La lance c’est un enfant qui était venu ici à l’école, et comme cette montagne est une des montagnes un peu difficiles. Sa mère ayant quitté son mari restait à Tokombéré. Il est donc venu à l’école et je l'ai pris comme interne. Je l’ai pris en charge pour la nourriture pour l’habillement, pour tout... Et il est resté chez moi huit ans, et sa mère l’a rejoint. Sa mère a obligé son mari à venir ici, à cause de son fils. Alors il est resté avec nous, il a passé son certificat de fin d’études, le premier de la montagne à avoir ce diplôme là. Et comme il était jeune j’ai demandé à son père si on pouvait l’envoyer au collège, l’envoyer plus loin. Son père a dit : "oui", sa mère aussi a dit : "oui". Et on a fait un concours d’admission au collège de Mazenod. Il est parti au collège.

Alors cet enfant a fait ses études là-bas. Et puis il y a trois... il y a deux mois, il vient chez lui pour les vacances avec trois autres enfants : Deux Mada, un Zoulgo Le car va contre un arbre et il prend feu. Et lui se trouve parmi ceux qui sont calcinés.

J'annonce çà aux parents, que votre fils est mort. On n’a même pas retrouvé les os, ni rien du tout. Alors c’était la catastrophe. J'annonce ça ici à la mère. La mère se met à pleurer, elle vient chez moi... comme ici, là,  toutes ces cases-là appartiennent à des gens tout à fait d’ethnies différentes, elle ne peut pas aller pleurer ici : ce sont des Mada et lui était Mouyang. Elle ne peut pas pleurer non plus chez son mari qui n’était pas de la même tribu que son fils. Le père de l'enfant dans cette plaine, n'était que moi ! La mère vient donc chez moi et se met à pleurer, à rouler par terre. Je la garde… Puis finalement on va aussi avertir à ses frères de la montagne que l'enfant est mort. Alors ces gens de la montagne se fâchent contre moi et contre la maman. Ils viennent pleurer. Mais il y a deux jeunes gens qui disent : "Nous autres, nous en voulons aux deux : si nous le pouvons, nous tuerons un des deux : ou la maman ou Baba Simon." Et les vieux veulent les retenir, ils échappent…

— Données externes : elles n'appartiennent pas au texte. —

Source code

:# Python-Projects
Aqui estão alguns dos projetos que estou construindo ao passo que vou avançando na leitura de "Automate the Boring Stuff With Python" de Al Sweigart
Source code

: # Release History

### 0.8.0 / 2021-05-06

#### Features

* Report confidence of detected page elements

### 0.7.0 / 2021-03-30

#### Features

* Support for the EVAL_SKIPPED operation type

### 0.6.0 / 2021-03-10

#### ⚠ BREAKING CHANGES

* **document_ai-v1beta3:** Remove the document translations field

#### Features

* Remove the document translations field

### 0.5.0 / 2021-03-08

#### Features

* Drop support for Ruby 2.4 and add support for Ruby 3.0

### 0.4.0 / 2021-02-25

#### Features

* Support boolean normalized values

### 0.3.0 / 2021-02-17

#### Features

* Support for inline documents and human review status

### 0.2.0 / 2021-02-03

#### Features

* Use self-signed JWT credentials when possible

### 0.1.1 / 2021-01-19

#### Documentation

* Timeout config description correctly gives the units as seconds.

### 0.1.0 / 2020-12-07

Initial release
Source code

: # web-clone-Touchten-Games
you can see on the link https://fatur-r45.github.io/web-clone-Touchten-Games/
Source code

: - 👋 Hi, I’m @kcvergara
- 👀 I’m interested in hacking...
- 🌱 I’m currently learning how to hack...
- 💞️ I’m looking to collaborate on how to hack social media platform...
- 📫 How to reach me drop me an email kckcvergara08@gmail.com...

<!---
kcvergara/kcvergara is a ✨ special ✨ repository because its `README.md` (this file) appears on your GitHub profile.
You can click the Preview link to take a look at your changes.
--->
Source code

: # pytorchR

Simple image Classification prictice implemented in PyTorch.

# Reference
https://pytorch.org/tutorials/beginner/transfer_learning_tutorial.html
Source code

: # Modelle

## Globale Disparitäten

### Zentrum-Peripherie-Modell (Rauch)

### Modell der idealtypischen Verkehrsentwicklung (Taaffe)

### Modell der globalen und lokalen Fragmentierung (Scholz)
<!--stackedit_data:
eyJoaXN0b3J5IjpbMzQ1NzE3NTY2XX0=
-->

Ils arrivent ici le soir avec boucliers, lances et ils font un simulacre d’attaque comme ils le font pour tous les morts. Alors nous prenons cela comme des gens qui viennent pleurer leur enfant, leur frère. Mais après cela, ça tourne un peu au tragique : ils commencent à poursuivre les gens, les enfants… D'abord, ils ne sont pas venus chez moi parce que moi j’étais là en train de garder la maman qui pleurait. Ils viennent chez moi, ils regardent un peu, Ils vont là bas, on dit : "Mais qu’est-ce qui se passe ?" Ils tombent par terre et ils miment... non pour mimer dans le vide comme ça, comme on fait d’habitude, mais il fait des gestes de menaces contre les gens, avec sa lance et son bouclier. Et puis finalement à un moment donné, il disparaît. C’est à ce moment là qu’il va à l’église, et devant l’église il envoie sa lance dans le ciel, dans le plafond de l’église, et il perce le plafond. La lance y reste comme vous l’avez vue là.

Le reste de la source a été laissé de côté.